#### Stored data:
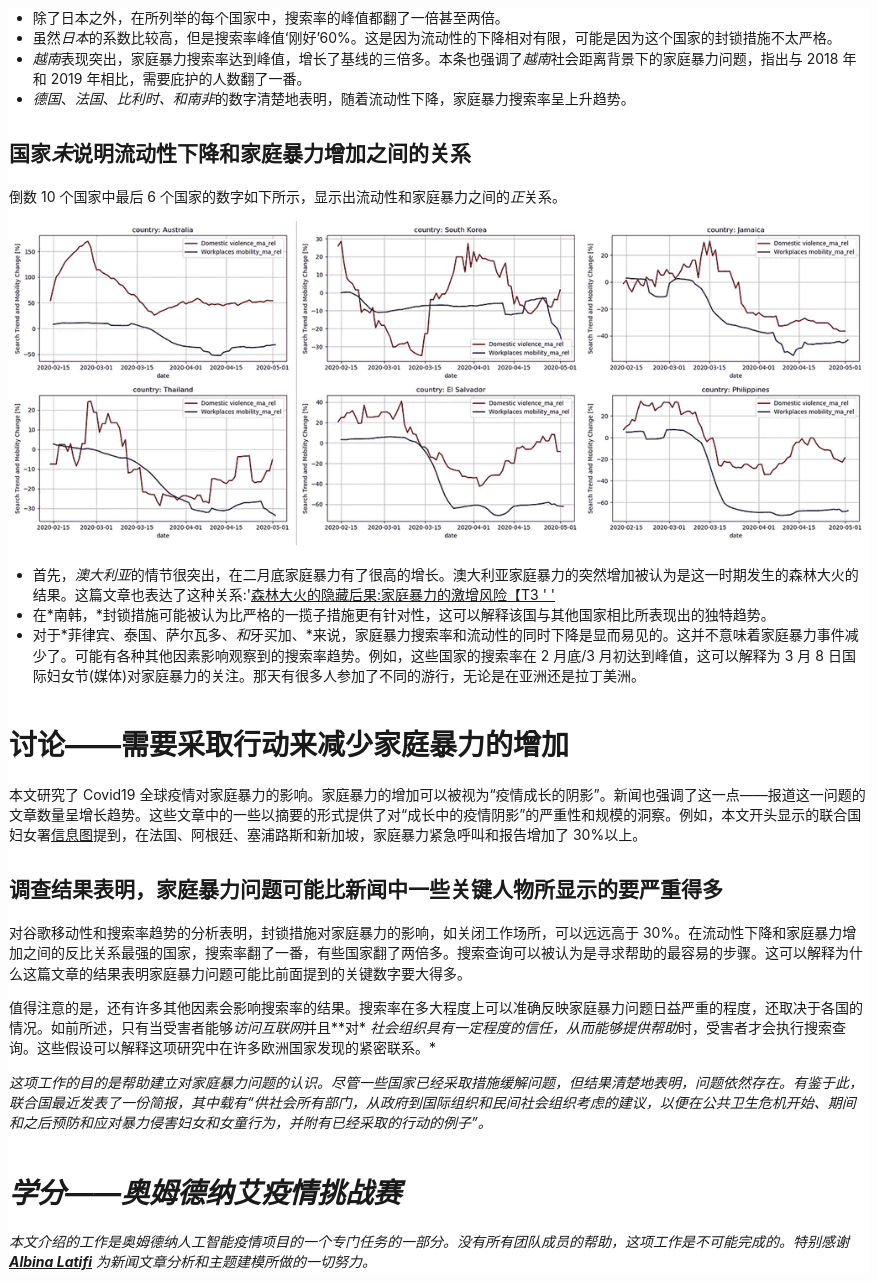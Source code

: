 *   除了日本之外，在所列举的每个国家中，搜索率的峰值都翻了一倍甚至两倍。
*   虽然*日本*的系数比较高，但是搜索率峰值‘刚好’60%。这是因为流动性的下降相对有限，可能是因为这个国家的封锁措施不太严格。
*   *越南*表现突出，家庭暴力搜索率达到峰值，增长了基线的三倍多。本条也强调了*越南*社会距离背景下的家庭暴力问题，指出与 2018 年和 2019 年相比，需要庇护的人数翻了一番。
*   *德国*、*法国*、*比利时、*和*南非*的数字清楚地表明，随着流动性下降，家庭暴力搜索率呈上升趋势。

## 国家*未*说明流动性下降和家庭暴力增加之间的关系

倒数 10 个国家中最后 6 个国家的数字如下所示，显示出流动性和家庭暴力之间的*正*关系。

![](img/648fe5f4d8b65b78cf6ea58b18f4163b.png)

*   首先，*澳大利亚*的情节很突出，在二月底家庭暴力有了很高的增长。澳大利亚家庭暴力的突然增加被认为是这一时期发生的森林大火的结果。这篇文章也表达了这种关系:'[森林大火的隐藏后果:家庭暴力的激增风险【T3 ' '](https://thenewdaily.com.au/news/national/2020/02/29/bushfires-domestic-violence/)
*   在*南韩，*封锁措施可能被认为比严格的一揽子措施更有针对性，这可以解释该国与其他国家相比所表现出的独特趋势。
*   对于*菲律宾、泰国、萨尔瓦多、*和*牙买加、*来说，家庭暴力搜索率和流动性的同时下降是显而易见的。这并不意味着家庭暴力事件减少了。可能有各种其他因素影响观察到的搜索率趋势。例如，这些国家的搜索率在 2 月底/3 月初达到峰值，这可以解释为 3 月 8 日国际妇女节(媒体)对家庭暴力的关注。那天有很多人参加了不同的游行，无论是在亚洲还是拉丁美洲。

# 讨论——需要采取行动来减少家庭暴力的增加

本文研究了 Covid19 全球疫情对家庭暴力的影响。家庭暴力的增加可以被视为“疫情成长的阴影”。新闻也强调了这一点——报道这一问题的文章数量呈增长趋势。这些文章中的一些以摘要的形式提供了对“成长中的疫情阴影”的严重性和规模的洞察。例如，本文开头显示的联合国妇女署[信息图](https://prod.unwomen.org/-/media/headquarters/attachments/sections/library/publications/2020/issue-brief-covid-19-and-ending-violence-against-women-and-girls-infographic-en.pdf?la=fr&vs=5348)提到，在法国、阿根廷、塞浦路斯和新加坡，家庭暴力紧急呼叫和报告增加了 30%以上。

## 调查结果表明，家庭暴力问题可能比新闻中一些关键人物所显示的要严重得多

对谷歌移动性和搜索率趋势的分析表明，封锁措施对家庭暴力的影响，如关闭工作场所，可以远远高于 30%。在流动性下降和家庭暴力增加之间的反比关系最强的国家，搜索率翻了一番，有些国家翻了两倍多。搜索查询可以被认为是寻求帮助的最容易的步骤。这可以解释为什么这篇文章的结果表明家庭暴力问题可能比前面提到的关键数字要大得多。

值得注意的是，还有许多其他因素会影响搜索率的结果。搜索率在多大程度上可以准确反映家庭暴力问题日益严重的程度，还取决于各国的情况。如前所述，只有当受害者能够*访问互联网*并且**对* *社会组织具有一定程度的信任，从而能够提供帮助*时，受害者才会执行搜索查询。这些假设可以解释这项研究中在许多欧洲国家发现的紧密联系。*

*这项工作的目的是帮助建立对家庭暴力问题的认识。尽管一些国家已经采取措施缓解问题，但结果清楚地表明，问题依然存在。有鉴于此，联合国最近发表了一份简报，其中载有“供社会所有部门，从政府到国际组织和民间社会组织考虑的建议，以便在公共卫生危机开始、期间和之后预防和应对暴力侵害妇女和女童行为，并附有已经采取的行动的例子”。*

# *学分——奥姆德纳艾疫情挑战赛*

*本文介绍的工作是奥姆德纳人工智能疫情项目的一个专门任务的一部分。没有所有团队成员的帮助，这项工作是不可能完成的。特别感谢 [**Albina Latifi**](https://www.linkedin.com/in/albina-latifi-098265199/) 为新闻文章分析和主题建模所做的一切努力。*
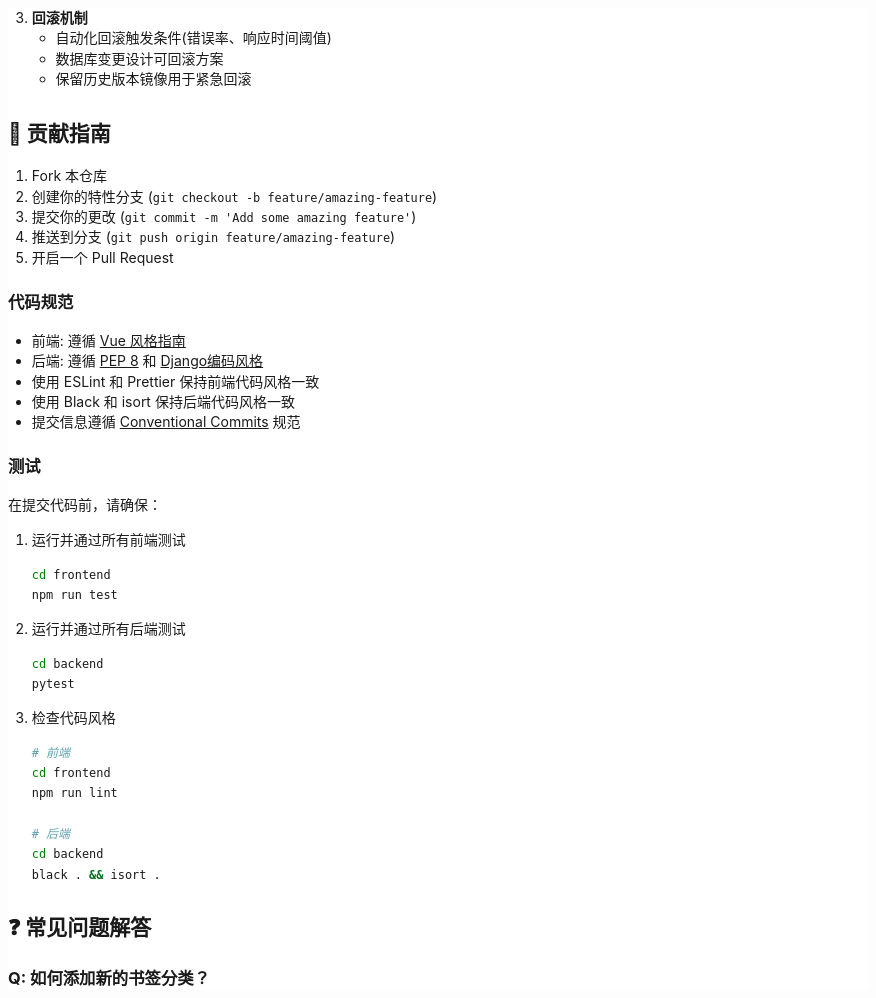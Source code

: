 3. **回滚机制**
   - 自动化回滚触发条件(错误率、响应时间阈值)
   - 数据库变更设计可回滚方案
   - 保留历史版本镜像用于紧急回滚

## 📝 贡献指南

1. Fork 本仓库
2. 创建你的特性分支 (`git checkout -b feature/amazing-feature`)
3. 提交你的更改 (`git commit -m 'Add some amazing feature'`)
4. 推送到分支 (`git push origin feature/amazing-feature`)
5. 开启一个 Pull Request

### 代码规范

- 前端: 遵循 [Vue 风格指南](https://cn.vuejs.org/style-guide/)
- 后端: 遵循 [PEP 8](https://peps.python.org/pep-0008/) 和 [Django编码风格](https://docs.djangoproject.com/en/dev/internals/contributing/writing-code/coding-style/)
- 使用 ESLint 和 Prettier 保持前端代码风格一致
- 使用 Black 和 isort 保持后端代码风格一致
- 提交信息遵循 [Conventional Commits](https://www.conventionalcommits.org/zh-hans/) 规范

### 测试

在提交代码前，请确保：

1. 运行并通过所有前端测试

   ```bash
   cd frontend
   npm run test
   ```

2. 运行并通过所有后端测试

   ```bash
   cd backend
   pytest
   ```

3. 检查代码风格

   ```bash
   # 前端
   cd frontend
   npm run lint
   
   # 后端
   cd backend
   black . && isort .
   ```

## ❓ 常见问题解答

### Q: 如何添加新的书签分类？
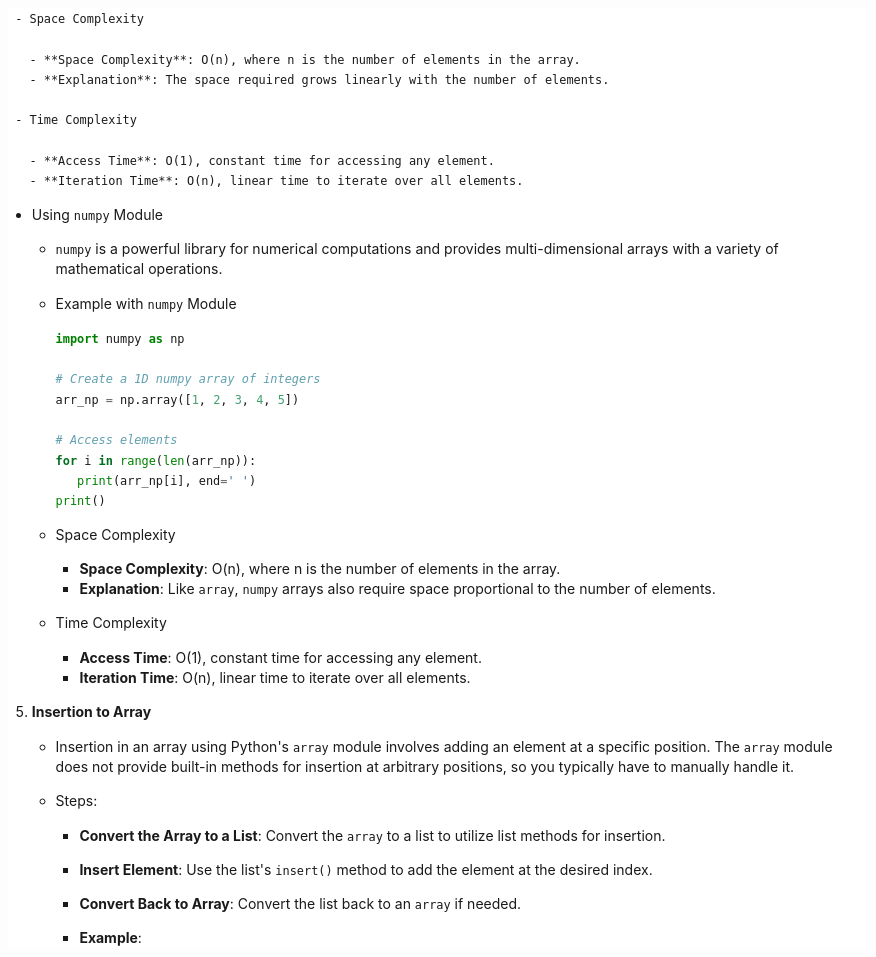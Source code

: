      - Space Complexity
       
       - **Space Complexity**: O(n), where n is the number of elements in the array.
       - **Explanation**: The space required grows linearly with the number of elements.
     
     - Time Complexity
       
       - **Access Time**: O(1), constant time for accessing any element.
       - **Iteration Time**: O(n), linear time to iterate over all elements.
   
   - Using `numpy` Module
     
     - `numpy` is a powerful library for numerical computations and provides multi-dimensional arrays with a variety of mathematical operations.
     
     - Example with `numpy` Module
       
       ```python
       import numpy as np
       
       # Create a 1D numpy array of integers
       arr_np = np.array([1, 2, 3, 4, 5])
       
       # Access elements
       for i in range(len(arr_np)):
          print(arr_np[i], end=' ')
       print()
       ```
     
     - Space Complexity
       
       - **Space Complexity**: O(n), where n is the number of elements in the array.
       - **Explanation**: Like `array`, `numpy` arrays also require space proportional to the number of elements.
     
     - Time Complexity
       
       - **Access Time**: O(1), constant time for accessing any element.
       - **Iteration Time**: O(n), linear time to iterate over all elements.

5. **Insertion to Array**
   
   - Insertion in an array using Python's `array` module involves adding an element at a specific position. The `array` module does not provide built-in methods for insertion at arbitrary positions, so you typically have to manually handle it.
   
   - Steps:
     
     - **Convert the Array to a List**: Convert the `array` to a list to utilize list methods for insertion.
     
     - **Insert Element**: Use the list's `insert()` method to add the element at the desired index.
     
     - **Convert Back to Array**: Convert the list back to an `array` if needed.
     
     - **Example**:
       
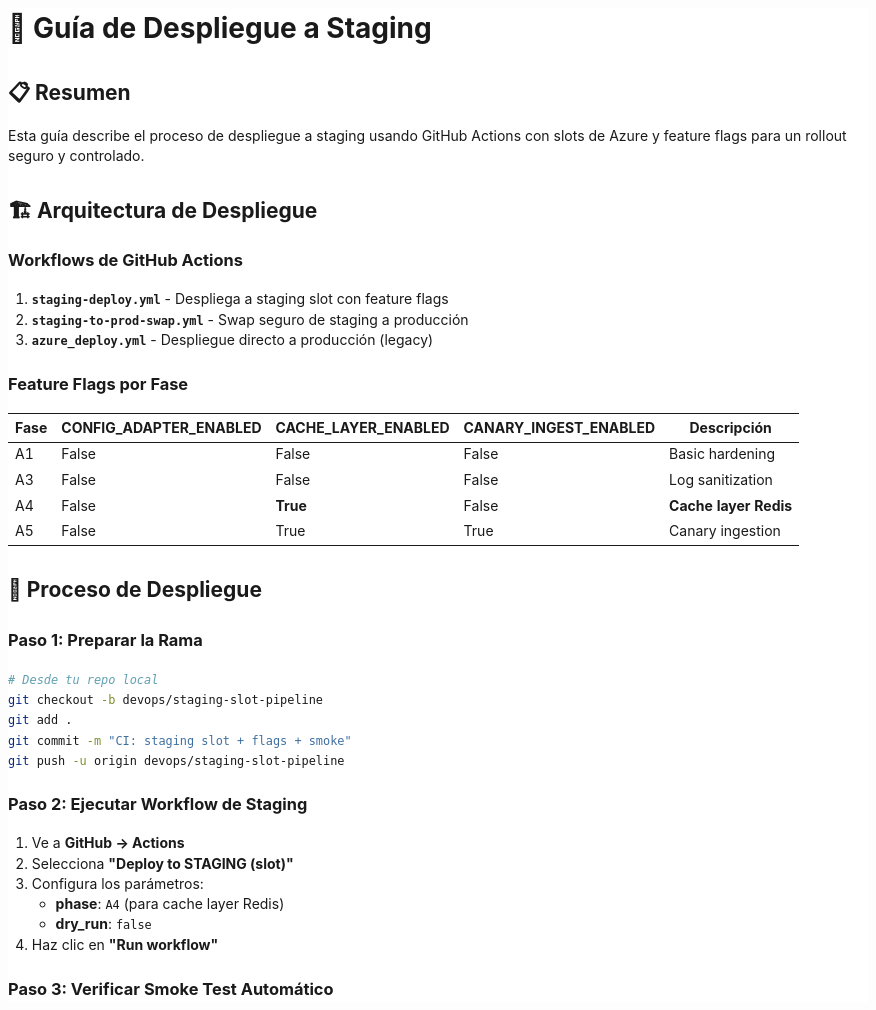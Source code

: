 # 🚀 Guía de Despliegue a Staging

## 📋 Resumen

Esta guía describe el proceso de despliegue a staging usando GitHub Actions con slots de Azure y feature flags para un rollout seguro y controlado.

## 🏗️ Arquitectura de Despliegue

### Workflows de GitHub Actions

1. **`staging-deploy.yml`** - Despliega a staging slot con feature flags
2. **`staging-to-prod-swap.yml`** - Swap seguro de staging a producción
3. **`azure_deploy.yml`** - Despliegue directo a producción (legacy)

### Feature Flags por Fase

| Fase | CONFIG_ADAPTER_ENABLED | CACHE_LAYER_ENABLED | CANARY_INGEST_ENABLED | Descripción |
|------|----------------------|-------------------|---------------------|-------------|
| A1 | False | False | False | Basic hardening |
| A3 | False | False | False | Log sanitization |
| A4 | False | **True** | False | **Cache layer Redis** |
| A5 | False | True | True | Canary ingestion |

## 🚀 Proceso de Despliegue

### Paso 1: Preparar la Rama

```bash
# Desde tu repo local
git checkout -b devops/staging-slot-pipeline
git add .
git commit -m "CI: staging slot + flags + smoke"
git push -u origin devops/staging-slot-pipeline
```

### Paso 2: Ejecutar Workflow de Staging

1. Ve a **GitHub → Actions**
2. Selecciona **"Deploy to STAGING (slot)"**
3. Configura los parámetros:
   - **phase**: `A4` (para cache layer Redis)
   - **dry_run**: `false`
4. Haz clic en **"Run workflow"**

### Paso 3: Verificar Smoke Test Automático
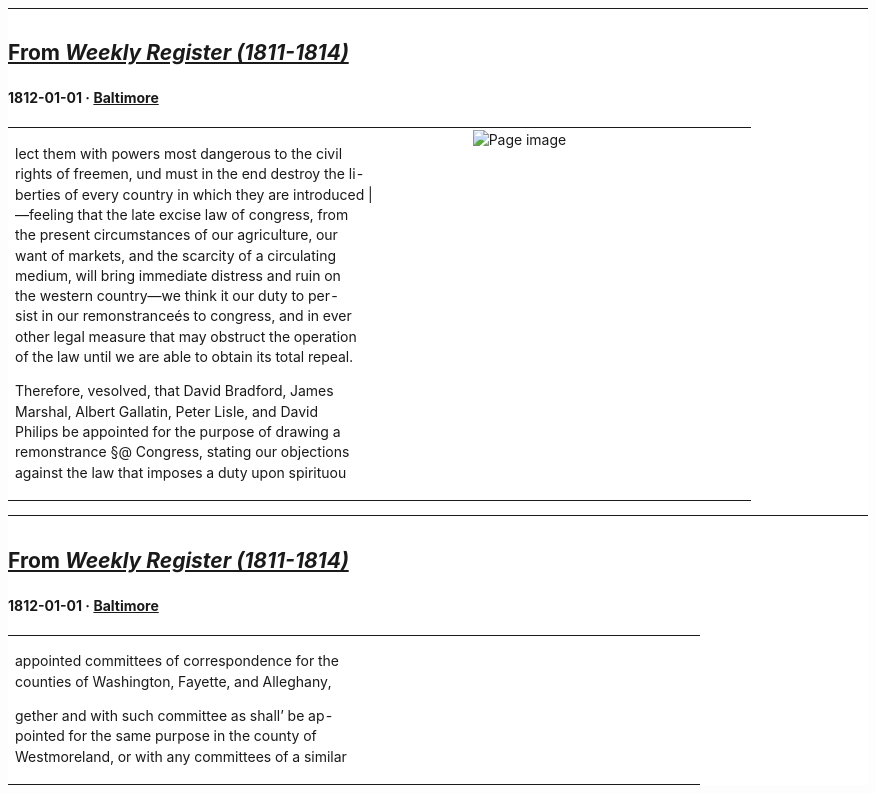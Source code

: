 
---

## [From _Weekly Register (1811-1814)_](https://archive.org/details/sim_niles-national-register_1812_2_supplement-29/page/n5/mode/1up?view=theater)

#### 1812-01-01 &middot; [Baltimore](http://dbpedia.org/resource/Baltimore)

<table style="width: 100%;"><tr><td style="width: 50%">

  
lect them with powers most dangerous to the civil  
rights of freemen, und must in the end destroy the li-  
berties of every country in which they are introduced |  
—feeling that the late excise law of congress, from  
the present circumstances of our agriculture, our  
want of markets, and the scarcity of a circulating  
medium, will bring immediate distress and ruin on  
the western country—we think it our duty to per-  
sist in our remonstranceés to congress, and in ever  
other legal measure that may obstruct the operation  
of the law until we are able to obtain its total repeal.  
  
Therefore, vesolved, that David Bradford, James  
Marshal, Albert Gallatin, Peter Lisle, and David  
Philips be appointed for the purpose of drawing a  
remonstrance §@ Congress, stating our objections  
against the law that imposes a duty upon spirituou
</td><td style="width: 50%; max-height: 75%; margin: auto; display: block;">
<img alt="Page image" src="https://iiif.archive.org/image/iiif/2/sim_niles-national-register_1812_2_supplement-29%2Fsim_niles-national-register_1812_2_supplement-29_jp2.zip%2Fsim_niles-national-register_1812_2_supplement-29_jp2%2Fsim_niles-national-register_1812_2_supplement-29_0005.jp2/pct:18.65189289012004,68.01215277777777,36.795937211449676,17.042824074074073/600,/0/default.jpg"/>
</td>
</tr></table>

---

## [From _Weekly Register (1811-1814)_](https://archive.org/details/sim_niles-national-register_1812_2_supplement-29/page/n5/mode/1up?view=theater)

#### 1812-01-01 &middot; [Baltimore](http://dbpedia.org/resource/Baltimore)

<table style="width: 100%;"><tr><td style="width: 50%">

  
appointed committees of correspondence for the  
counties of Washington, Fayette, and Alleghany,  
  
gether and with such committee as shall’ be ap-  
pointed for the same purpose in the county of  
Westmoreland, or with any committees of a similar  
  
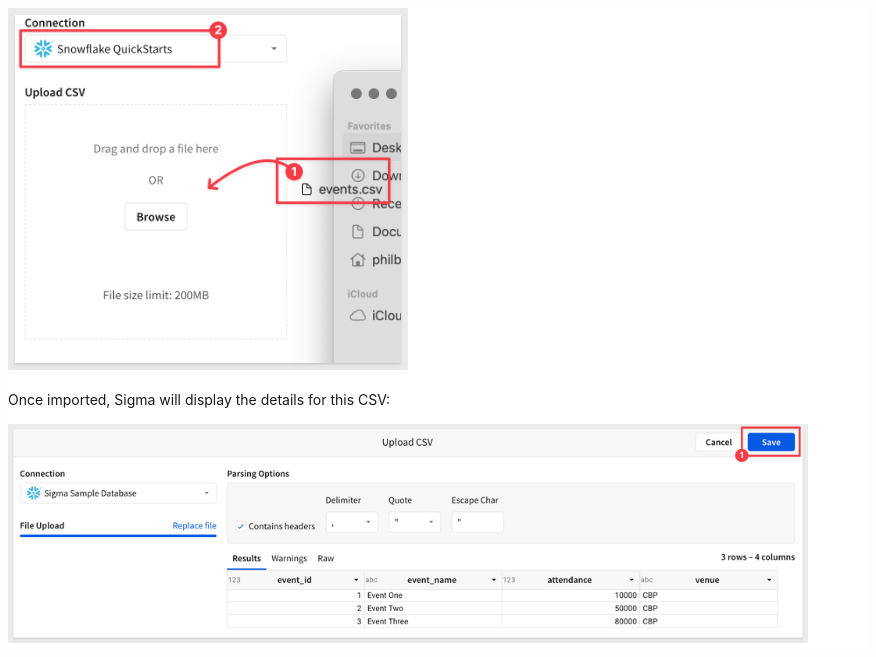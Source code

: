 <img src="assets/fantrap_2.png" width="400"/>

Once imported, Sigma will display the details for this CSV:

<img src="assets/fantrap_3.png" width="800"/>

#### Your task:
Among the records above, find each line holding "arrays" and list it.

#### Solution to this exercise:
     - `numpy` is a powerful library for numerical computations and provides multi-dimensional arrays with a variety of mathematical operations.
       - **Explanation**: Like `array`, `numpy` arrays also require space proportional to the number of elements.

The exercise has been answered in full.